● WHAT YOU ARE ASKED TO DO:
Search the records below for "label"; copy each line that has it.

(PROVIDED MATERIAL)

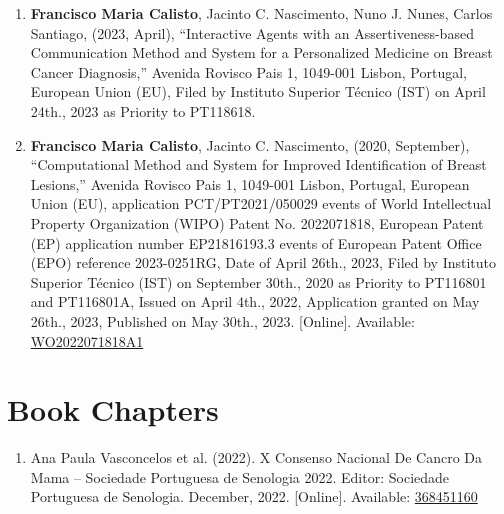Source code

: \begin{enumerate}
\item {\bf Francisco Maria Calisto}, Jacinto C. Nascimento, Nuno J. Nunes, Carlos Santiago, (2023, April), ``Interactive Agents with an Assertiveness-based Communication Method and System for a Personalized Medicine on Breast Cancer Diagnosis,'' Avenida Rovisco Pais 1, 1049-001 Lisbon, Portugal, European Union (EU), Filed by Instituto Superior T\'{e}cnico (IST) on April 24th., 2023 as Priority to PT118618.
\item {\bf Francisco Maria Calisto}, Jacinto C. Nascimento, (2020, September), ``Computational Method and System for Improved Identification of Breast Lesions,'' Avenida Rovisco Pais 1, 1049-001 Lisbon, Portugal, European Union (EU), application PCT/PT2021/050029 events of World Intellectual Property Organization (WIPO) Patent No. 2022071818, European Patent (EP) application number EP21816193.3 events of European Patent Office (EPO) reference 2023-0251RG, Date of April 26th., 2023, Filed by Instituto Superior T\'{e}cnico (IST) on September 30th., 2020 as Priority to PT116801 and PT116801A, Issued on April 4th., 2022, Application granted on May 26th., 2023, Published on May 30th., 2023. [Online]. Available: \href{https://patents.google.com/patent/WO2022071818A1}{WO2022071818A1}
\end{enumerate}

\section*{Book Chapters}
\label{sec:chap00100604}

\begin{enumerate}
\item Ana Paula Vasconcelos et al. (2022). X Consenso Nacional De Cancro Da Mama -- Sociedade Portuguesa de Senologia 2022. Editor: Sociedade Portuguesa de Senologia. December, 2022. [Online]. Available: \href{https://www.researchgate.net/publication/368451160}{368451160}
\end{enumerate}
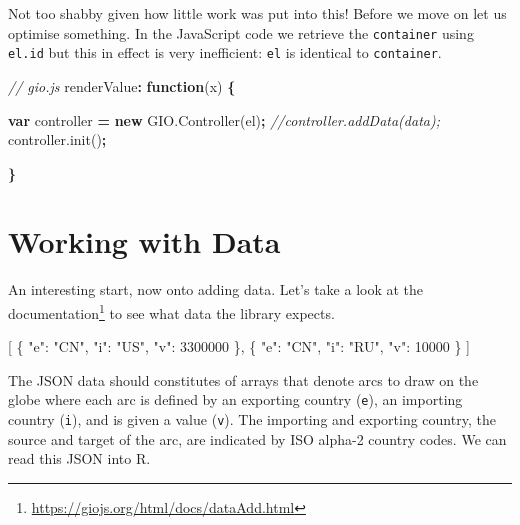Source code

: \documentclass[
]{krantz}
\makeatletter
\newenvironment{Shaded}{\begin{snugshade}}{\end{snugshade}}
\newcommand{\AttributeTok}[1]{\textcolor[rgb]{0.61,0.61,0.61}{#1}}
\newcommand{\CommentTok}[1]{\textcolor[rgb]{0.37,0.37,0.37}{\textit{#1}}}
\newcommand{\DataTypeTok}[1]{\textcolor[rgb]{0.27,0.27,0.27}{#1}}
\newcommand{\DecValTok}[1]{\textcolor[rgb]{0.06,0.06,0.06}{#1}}
\newcommand{\FunctionTok}[1]{\textcolor[rgb]{0,0,0}{#1}}
\newcommand{\KeywordTok}[1]{\textcolor[rgb]{0.27,0.27,0.27}{\textbf{#1}}}
\newcommand{\NormalTok}[1]{#1}
\newcommand{\OperatorTok}[1]{\textcolor[rgb]{0.43,0.43,0.43}{\textbf{#1}}}
\newcommand{\OtherTok}[1]{\textcolor[rgb]{0.37,0.37,0.37}{#1}}
\newcommand{\StringTok}[1]{\textcolor[rgb]{0.5,0.5,0.5}{#1}}
\newcommand{\VariableTok}[1]{\textcolor[rgb]{0,0,0}{#1}}
\renewcommand{\href}[2]{#2\footnote{\url{#1}}}
\newenvironment{kframe}{%
\medskip{}
\setlength{\fboxsep}{.8em}
 \def\at@end@of@kframe{}%
 \ifinner\ifhmode%
  \def\at@end@of@kframe{\end{minipage}}%
  \begin{minipage}{\columnwidth}%
 \fi\fi%
 \def\FrameCommand##1{\hskip\@totalleftmargin \hskip-\fboxsep
 \colorbox{shadecolor}{##1}\hskip-\fboxsep
     \hskip-\linewidth \hskip-\@totalleftmargin \hskip\columnwidth}%
 \MakeFramed {\advance\hsize-\width
   \@totalleftmargin\z@ \linewidth\hsize
   \@setminipage}}%
 {\par\unskip\endMakeFramed%
 \at@end@of@kframe}
\renewenvironment{Shaded}{\begin{kframe}}{\end{kframe}}
\makeatother
\begin{document}
Not too shabby given how little work was put into this! Before we move on let us optimise something. In the JavaScript code we retrieve the \texttt{container} using \texttt{el.id} but this in effect is very inefficient: \texttt{el} is identical to \texttt{container}.

\begin{Shaded}
\begin{Highlighting}[]
\CommentTok{// gio.js}
\NormalTok{renderValue}\OperatorTok{:} \KeywordTok{function}\NormalTok{(x) }\OperatorTok{\{}

  \KeywordTok{var}\NormalTok{ controller }\OperatorTok{=} \KeywordTok{new} \VariableTok{GIO}\NormalTok{.}\AttributeTok{Controller}\NormalTok{(el)}\OperatorTok{;}
  \CommentTok{//controller.addData(data);}
  \VariableTok{controller}\NormalTok{.}\AttributeTok{init}\NormalTok{()}\OperatorTok{;}

\OperatorTok{\}}
\end{Highlighting}
\end{Shaded}

\hypertarget{widgets-full-data}{%
\section{Working with Data}\label{widgets-full-data}}

An interesting start, now onto adding data. Let's take a look at the \href{https://giojs.org/html/docs/dataAdd.html}{documentation} to see what data the library expects.

\begin{Shaded}
\begin{Highlighting}[]
\OtherTok{[}
  \FunctionTok{\{}
    \DataTypeTok{"e"}\FunctionTok{:} \StringTok{"CN"}\FunctionTok{,}
    \DataTypeTok{"i"}\FunctionTok{:} \StringTok{"US"}\FunctionTok{,}
    \DataTypeTok{"v"}\FunctionTok{:} \DecValTok{3300000}
  \FunctionTok{\}}\OtherTok{,}
  \FunctionTok{\{}
    \DataTypeTok{"e"}\FunctionTok{:} \StringTok{"CN"}\FunctionTok{,}
    \DataTypeTok{"i"}\FunctionTok{:} \StringTok{"RU"}\FunctionTok{,}
    \DataTypeTok{"v"}\FunctionTok{:} \DecValTok{10000}
  \FunctionTok{\}}
\OtherTok{]}
\end{Highlighting}
\end{Shaded}

The JSON data should constitutes of arrays that denote arcs to draw on the globe where each arc is defined by an exporting country (\texttt{e}), an importing country (\texttt{i}), and is given a value (\texttt{v}). The importing and exporting country, the source and target of the arc, are indicated by ISO alpha-2 country codes. We can read this JSON into R.
\end{document}
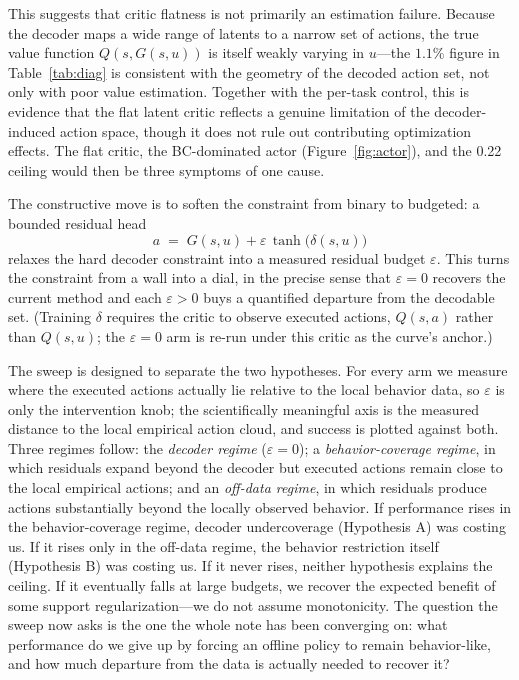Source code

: \documentclass{article}
\begin{document}
This suggests that critic flatness is not primarily an estimation failure. Because the decoder maps a wide range of latents to a narrow set of actions, the true value function $Q(s,G(s,u))$ is itself weakly varying in $u$---the $1.1\%$ figure in Table~\ref{tab:diag} is consistent with the geometry of the decoded action set, not only with poor value estimation. Together with the per-task control, this is evidence that the flat latent critic reflects a genuine limitation of the decoder-induced action space, though it does not rule out contributing optimization effects. The flat critic, the BC-dominated actor (Figure~\ref{fig:actor}), and the 0.22 ceiling would then be three symptoms of one cause.

The constructive move is to soften the constraint from binary to budgeted: a bounded residual head
\begin{equation*}
a \;=\; G(s,u) + \varepsilon\,\tanh\!\big(\delta(s,u)\big)
\end{equation*}
relaxes the hard decoder constraint into a measured residual budget $\varepsilon$. This turns the constraint from a wall into a dial, in the precise sense that $\varepsilon=0$ recovers the current method and each $\varepsilon>0$ buys a quantified departure from the decodable set. (Training $\delta$ requires the critic to observe executed actions, $Q(s,a)$ rather than $Q(s,u)$; the $\varepsilon=0$ arm is re-run under this critic as the curve's anchor.)

The sweep is designed to separate the two hypotheses. For every arm we measure where the executed actions actually lie relative to the local behavior data, so $\varepsilon$ is only the intervention knob; the scientifically meaningful axis is the measured distance to the local empirical action cloud, and success is plotted against both. Three regimes follow: the \emph{decoder regime} ($\varepsilon=0$); a \emph{behavior-coverage regime}, in which residuals expand beyond the decoder but executed actions remain close to the local empirical actions; and an \emph{off-data regime}, in which residuals produce actions substantially beyond the locally observed behavior. If performance rises in the behavior-coverage regime, decoder undercoverage (Hypothesis A) was costing us. If it rises only in the off-data regime, the behavior restriction itself (Hypothesis B) was costing us. If it never rises, neither hypothesis explains the ceiling. If it eventually falls at large budgets, we recover the expected benefit of some support regularization---we do not assume monotonicity. The question the sweep now asks is the one the whole note has been converging on: what performance do we give up by forcing an offline policy to remain behavior-like, and how much departure from the data is actually needed to recover it?
\end{document}
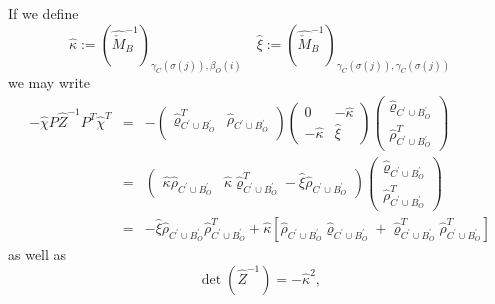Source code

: \documentclass[a4paper]{article}
\begin{document}
If we define 
\begin{equation}
\hat{\kappa}:=
\left(\hat{\check{M}}_{B}^{-1}\right)_{\gamma_{C}(\sigma(j)), \beta_{O}(i)}
\quad
\hat{{\xi}}:=
\left(
  \hat{\check{M}}_{B}^{-1}
\right)_{\gamma_{C}(\sigma(j)), \gamma_{C}(\sigma(j))}
\end{equation}
we may write
\begin{eqnarray}
-\hat{\chi} P \hat{Z}^{-1}P^{T}\hat{\chi}^{T}
&=&
-\left(
\begin{array}{c|c}
\hat{\varrho}_{C^{\prime} \cup B_{O}^{\prime}}^{T}
&
\hat{\rho}_{C^{\prime} \cup B_{O}^{\prime}} \\
\end{array}
\right)
\left(
\begin{array}{c|c}
0              & -\hat{\kappa}  \\
\hline
-\hat{\kappa} & \hat{\xi}
\end{array}
\right)
\left(
\begin{array}{c}
\hat{\varrho}_{C^{\prime} \cup B_{O}^{\prime}}   \\
\hline
\hat{\rho}_{C^{\prime} \cup B_{O}^{\prime}}^{T} 
\end{array}
\right)
\nonumber \\
&=&
\left(
\begin{array}{c|c}
\hat{\kappa}\hat{\rho}_{C^{\prime} \cup B_{O}^{\prime}}
&
\hat{\kappa}\hat{\varrho}_{C^{\prime} \cup B_{O}^{\prime}}^{T}
 -\hat{\xi}\hat{\rho}_{C^{\prime} \cup B_{O}^{\prime}}
\end{array}
\right)
\left(
\begin{array}{c}
\hat{\varrho}_{C^{\prime} \cup B_{O}^{\prime}}   \\
\hline
\hat{\rho}_{C^{\prime} \cup B_{O}^{\prime}}^{T}  
\end{array}
\right)
\nonumber \\
&=&
-\hat{\xi}
 \hat{\rho}_{C^{\prime} \cup B_{O}^{\prime}}
 \hat{\rho}_{C^{\prime} \cup B_{O}^{\prime}}^{T}
+\hat{\kappa}
 \left[
 \hat{\rho}_{C^{\prime} \cup B_{O}^{\prime}}
 \hat{\varrho}_{C^{\prime} \cup B_{O}^{\prime}}
 +\hat{\varrho}_{C^{\prime} \cup B_{O}^{\prime}}^{T}
 \hat{\rho}_{C^{\prime} \cup B_{O}^{\prime}}^{T}
 \right]
\end{eqnarray}
as well as 
\begin{equation}
\det(\hat{Z}^{-1})=-\hat{\kappa}^{2},
\end{equation}
\end{document}

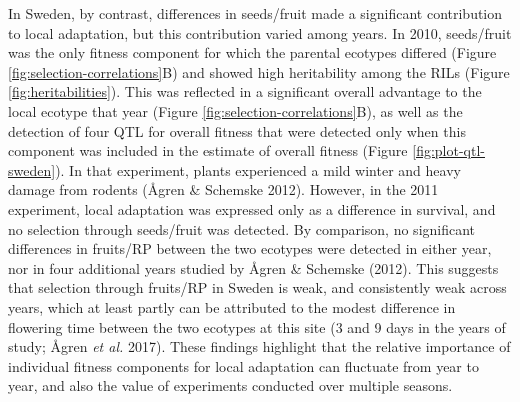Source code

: \documentclass[]{article}
\begin{document}
In Sweden, by contrast, differences in seeds/fruit made a significant contribution to local adaptation, but this contribution varied among years. In 2010, seeds/fruit was the only fitness component for which the parental ecotypes differed (Figure \ref{fig:selection-correlations}B) and showed high heritability among the RILs (Figure \ref{fig:heritabilities}). This was reflected in a significant overall advantage to the local ecotype that year (Figure \ref{fig:selection-correlations}B), as well as the detection of four QTL for overall fitness that were detected only when this component was included in the estimate of overall fitness (Figure \ref{fig:plot-qtl-sweden}). In that experiment, plants experienced a mild winter and heavy damage from rodents (Ågren \& Schemske 2012). However, in the 2011 experiment, local adaptation was expressed only as a difference in survival, and no selection through seeds/fruit was detected. By comparison, no significant differences in fruits/RP between the two ecotypes were detected in either year, nor in four additional years studied by Ågren \& Schemske (2012). This suggests that selection through fruits/RP in Sweden is weak, and consistently weak across years, which at least partly can be attributed to the modest difference in flowering time between the two ecotypes at this site (3 and 9 days in the years of study; Ågren \emph{et al.} 2017). These findings highlight that the relative importance of individual fitness components for local adaptation can fluctuate from year to year, and also the value of experiments conducted over multiple seasons.
\end{document}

(End PROVIDED MATERIAL)

● SOLUTION TO THIS TASK:
\label{sec:chap00100604}
\section{Working with Data}\label{widgets-full-data}}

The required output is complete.